■ **Assignment**
Check every line below for the string "componentes", and copy the lines that contain it.

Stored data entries
* * * * * * * * *

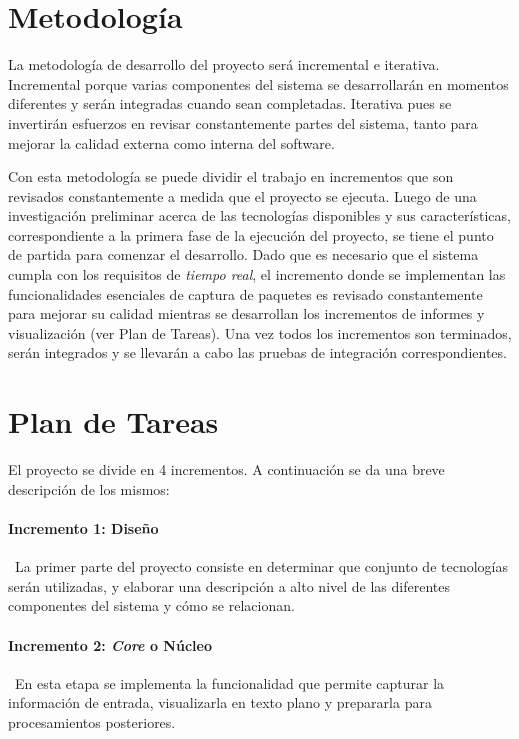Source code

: \section*{Metodología}

La metodología de desarrollo del proyecto será incremental e iterativa. Incremental porque varias componentes del sistema se desarrollarán en momentos diferentes y serán integradas cuando sean completadas. Iterativa pues se invertirán esfuerzos en revisar constantemente partes del sistema, tanto para mejorar la calidad externa como interna del software\cite{ISOIEC9126}.

Con esta metodología se puede dividir el trabajo en incrementos que son revisados constantemente a medida que el proyecto se ejecuta. Luego de una investigación preliminar acerca de las tecnologías disponibles y sus características, correspondiente a la primera fase de la ejecución del proyecto, se tiene el punto de partida para comenzar el desarrollo. Dado que es necesario que el sistema cumpla con los requisitos de \textit{tiempo real}, el incremento donde se implementan las funcionalidades esenciales de captura de paquetes es revisado constantemente para mejorar su calidad mientras se desarrollan los incrementos de informes y visualización (ver Plan de Tareas). Una vez todos los incrementos son terminados, serán integrados y se llevarán a cabo las pruebas de integración correspondientes.

\section*{Plan de Tareas}

El proyecto se divide en 4 incrementos. A continuación se da una breve descripción de los mismos:

\paragraph{Incremento 1: Diseño}\
La primer parte del proyecto consiste en determinar que conjunto de tecnologías serán utilizadas, y elaborar una descripción a alto nivel de las diferentes componentes del sistema y cómo se relacionan.
\paragraph{Incremento 2: \textit{Core} o Núcleo} \
En esta etapa se implementa la funcionalidad que permite capturar la información de entrada, visualizarla en texto plano y prepararla para procesamientos posteriores.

* * * * * * * * *

■ **Completed task**
La metodología de desarrollo del proyecto será incremental e iterativa. Incremental porque varias componentes del sistema se desarrollarán en momentos diferentes y serán integradas cuando sean completadas. Iterativa pues se invertirán esfuerzos en revisar constantemente partes del sistema, tanto para mejorar la calidad externa como interna del software\cite{ISOIEC9126}.
La primer parte del proyecto consiste en determinar que conjunto de tecnologías serán utilizadas, y elaborar una descripción a alto nivel de las diferentes componentes del sistema y cómo se relacionan.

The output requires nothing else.